From Master Projects
Jump to: navigation, search

About NVM storage in MonetDB for tables and graphs


MonetDB is a relational columnar and SQL-compatible DBMS, designed towards analytical workloads. In the runtime, data is stored in contiguous memory chunks, like arrays. If the contiguous data should hold an index, or rather, a (semi) sorted sequence of values that support sub-linear lookups by value, the challenge is how to handle updates at sub-linear cost as well. Moreover, we would like this data structure work well on non-volatile memory (NVM), such as 3D-XPoint. A final consideration for the data structure should be its ability to provide isolation during transaction processing, also at sub-linear cost. NVM memory is a bit slower than RAM, but persistent. The difficulty in handling it is in ensuring consistency, because writes may be reordered and in case of a crash there are no guarantees on what changes were flushed back already to RAM, and which not (though there are operations to explicitly enforce this). The data structure could somehow be akin to Packed Memory Arrays (PMAs), a cacheoblivious data structure well-known in theoretical computer science, but increase the locality of writes to fit NVM well.

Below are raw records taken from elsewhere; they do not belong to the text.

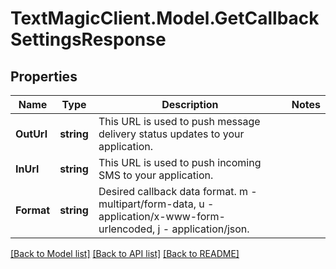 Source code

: # TextMagicClient.Model.GetCallbackSettingsResponse
## Properties

Name | Type | Description | Notes
------------ | ------------- | ------------- | -------------
**OutUrl** | **string** | This URL is used to push message delivery status updates to your application. | 
**InUrl** | **string** | This URL is used to push incoming SMS to your application. | 
**Format** | **string** | Desired callback data format. m - multipart/form-data, u - application/x-www-form-urlencoded, j - application/json. | 

[[Back to Model list]](../README.md#documentation-for-models) [[Back to API list]](../README.md#documentation-for-api-endpoints) [[Back to README]](../README.md)

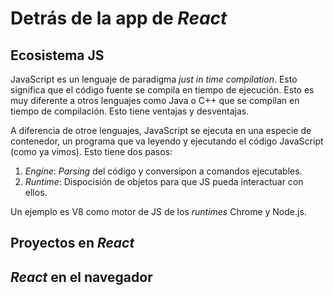 # Detrás de la app de _React_

## Ecosistema JS
JavaScript es un lenguaje de paradigma _just in time compilation_. Esto significa que el código fuente se compila en tiempo de ejecución. Esto es muy diferente a otros lenguajes como Java o C++ que se compilan en tiempo de compilación. Esto tiene ventajas y desventajas.

A diferencia de otroe lenguajes, JavaScript se ejecuta en una especie de contenedor, un programa que va leyendo y ejecutando el código JavaScript (como ya vimos). Esto tiene dos pasos:
1. _Engine_: _Parsing_ del código y conversipon a comandos ejecutables.
2. _Runtime_:  Dispocisión de objetos para que JS pueda interactuar con ellos.

Un ejemplo es V8 como motor de JS de los _runtimes_ Chrome y Node.js. 
## Proyectos en _React_

## _React_ en el navegador
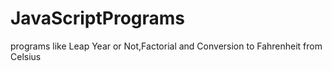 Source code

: # JavaScriptPrograms
programs like Leap Year or Not,Factorial and Conversion to Fahrenheit from Celsius
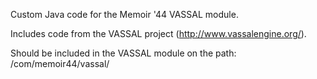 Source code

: Custom Java code for the Memoir '44 VASSAL module.

Includes code from the VASSAL project (http://www.vassalengine.org/).

Should be included in the VASSAL module on the path: <vmod>/com/memoir44/vassal/
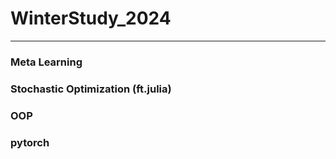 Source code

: # WinterStudy_2024
-----
### Meta Learning
### Stochastic Optimization (ft.julia)
### OOP
### pytorch
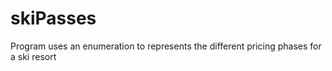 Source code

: # skiPasses
Program uses an enumeration to represents the different pricing phases for a ski resort
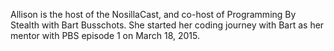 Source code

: Allison is the host of the NosillaCast, and co-host of Programming By Stealth with Bart Busschots.  She started her coding journey with Bart as her mentor with PBS episode 1 on March 18, 2015.   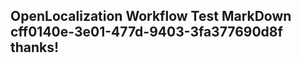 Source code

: <properties
ms.topic="hero-topic"
ms.test1="hero-topic"
ms.test2="test"/>


## OpenLocalization Workflow Test MarkDown cff0140e-3e01-477d-9403-3fa377690d8f thanks!



<!--HONumber=Aug16_HO1-->


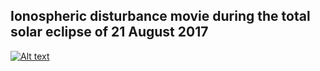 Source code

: ## Ionospheric disturbance movie during the total solar eclipse of 21 August 2017


[![Alt text](https://i.ytimg.com/vi/04Nc5xKAiY0/2.jpg?time=1536848754405)](https://www.youtube.com/watch?v=04Nc5xKAiY0)
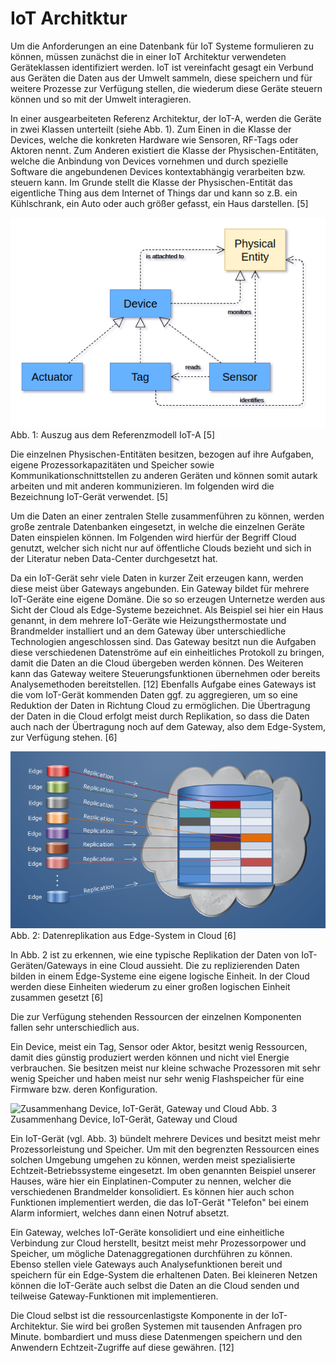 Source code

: # IoT Architktur

Um die Anforderungen an eine Datenbank für IoT Systeme formulieren zu können, müssen zunächst die in einer IoT Architektur verwendeten Geräteklassen identifiziert werden. IoT ist vereinfacht gesagt ein Verbund aus Geräten die Daten aus der Umwelt sammeln, diese speichern und für weitere Prozesse zur Verfügung stellen, die wiederum diese Geräte steuern können und so mit der Umwelt interagieren.

In einer ausgearbeiteten Referenz Architektur, der IoT-A, werden die Geräte in zwei Klassen unterteilt (siehe Abb. 1).
Zum Einen in die Klasse der Devices, welche die konkreten Hardware wie Sensoren, RF-Tags oder Aktoren nennt. Zum Anderen existiert die Klasse der Physischen-Entitäten, welche die Anbindung von Devices vornehmen und durch spezielle Software die angebundenen Devices kontextabhängig verarbeiten bzw. steuern kann. Im Grunde stellt die Klasse der Physischen-Entität das eigentliche Thing aus dem Internet of Things dar und kann so z.B. ein Kühlschrank, ein Auto oder auch größer gefasst, ein Haus darstellen. [5]

![Auszug aus dem Referenzmodell IoT-A](img/iot-a_auszug_modell.png)
Abb. 1: Auszug aus dem Referenzmodell IoT-A [5]

Die einzelnen Physischen-Entitäten besitzen, bezogen auf ihre Aufgaben, eigene Prozessorkapazitäten und Speicher sowie Kommunikationschnittstellen zu anderen Geräten und können somit autark arbeiten und mit anderen kommunizieren. Im folgenden wird die Bezeichnung IoT-Gerät verwendet. [5]

Um die Daten an einer zentralen Stelle zusammenführen zu können, werden große zentrale Datenbanken eingesetzt, in welche die einzelnen Geräte Daten einspielen können. Im Folgenden wird hierfür der Begriff Cloud genutzt, welcher sich nicht nur auf öffentliche Clouds bezieht und sich in der Literatur neben Data-Center durchgesetzt hat.

Da ein IoT-Gerät sehr viele Daten in kurzer Zeit erzeugen kann, werden diese meist über Gateways angebunden. Ein Gateway bildet für mehrere IoT-Geräte eine eigene Domäne. Die so so erzeugen Unternetze werden aus Sicht der Cloud als Edge-Systeme bezeichnet. Als Beispiel sei hier ein Haus genannt, in dem mehrere IoT-Geräte wie Heizungsthermostate und Brandmelder installiert und an dem Gateway über unterschiedliche Technologien angeschlossen sind. Das Gateway besitzt nun die Aufgaben diese verschiedenen Datenströme auf ein einheitliches Protokoll zu bringen, damit die Daten an die Cloud übergeben werden können. Des Weiteren kann das Gateway weitere Steuerungsfunktionen übernehmen oder bereits Analysemethoden bereitstellen. [12] Ebenfalls Aufgabe eines Gateways ist die vom IoT-Gerät kommenden Daten ggf. zu aggregieren, um so eine Reduktion der Daten in Richtung Cloud zu ermöglichen. Die Übertragung der Daten in die Cloud erfolgt meist durch Replikation, so dass die Daten auch nach der Übertragung noch auf dem Gateway, also dem Edge-System, zur Verfügung stehen.
[6]

![Datenreplikation aus Edge-System in Cloud](img/data-distribution-figure5.png)
Abb. 2: Datenreplikation aus Edge-System in Cloud [6]

In Abb. 2 ist zu erkennen, wie eine typische Replikation der Daten von IoT-Geräten/Gateways in eine Cloud aussieht. Die zu replizierenden Daten bilden in einem Edge-Systeme eine eigene logische Einheit. In der Cloud werden diese Einheiten wiederum zu einer großen logischen Einheit zusammen gesetzt
[6]

Die zur Verfügung stehenden Ressourcen der einzelnen Komponenten fallen sehr unterschiedlich aus.

Ein Device, meist ein Tag, Sensor oder Aktor, besitzt wenig Ressourcen, damit dies günstig produziert werden können und nicht viel Energie verbrauchen. Sie besitzen meist nur kleine schwache Prozessoren mit sehr wenig Speicher und haben meist nur sehr wenig Flashspeicher für eine Firmware bzw. deren Konfiguration.

![Zusammenhang Device, IoT-Gerät, Gateway und Cloud](img/iot_overview.png)
Abb. 3 Zusammenhang Device, IoT-Gerät, Gateway und Cloud

Ein IoT-Gerät (vgl. Abb. 3) bündelt mehrere Devices und besitzt meist mehr Prozessorleistung und Speicher. Um mit den begrenzten Ressourcen eines solchen Umgebung umgehen zu können, werden meist spezialisierte Echtzeit-Betriebssysteme eingesetzt. Im oben genannten Beispiel unserer Hauses, wäre hier ein Einplatinen-Computer zu nennen, welcher die verschiedenen Brandmelder konsolidiert. Es können hier auch schon Funktionen implementiert werden, die das IoT-Gerät "Telefon" bei einem Alarm informiert, welches dann einen Notruf absetzt.

Ein Gateway, welches IoT-Geräte konsolidiert und eine einheitliche Verbindung zur Cloud herstellt, besitzt meist mehr Prozessorpower und Speicher, um mögliche Datenaggregationen durchführen zu können. Ebenso stellen viele Gateways auch Analysefunktionen bereit und speichern für ein Edge-System die erhaltenen Daten. Bei kleineren Netzen können die IoT-Geräte auch selbst die Daten an die Cloud senden und teilweise Gateway-Funktionen mit implementieren.

Die Cloud selbst ist die ressourcenlastigste Komponente in der IoT-Architektur. Sie wird bei großen Systemen mit tausenden Anfragen pro Minute. bombardiert und muss diese Datenmengen speichern und den Anwendern Echtzeit-Zugriffe auf diese gewähren.
[12]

A stretch-goal of the project is to use the data structure for storing updatable graphs. A graph consists of two tables (V,E), where E is stored in source-vertex order and each V stores the offset its first edge; such that it becomes very cheap to discover all edges starting in one particular vertex. Now, an edge insert may cause all subsequent edge offsets in the V table to change, yet the data structure should support updates at sub-linear cost (and be NVM friendly and support isolation).

You would be advised by Dean de Leo at CWI, and co-advised by Peter Boncz of CWI+VU.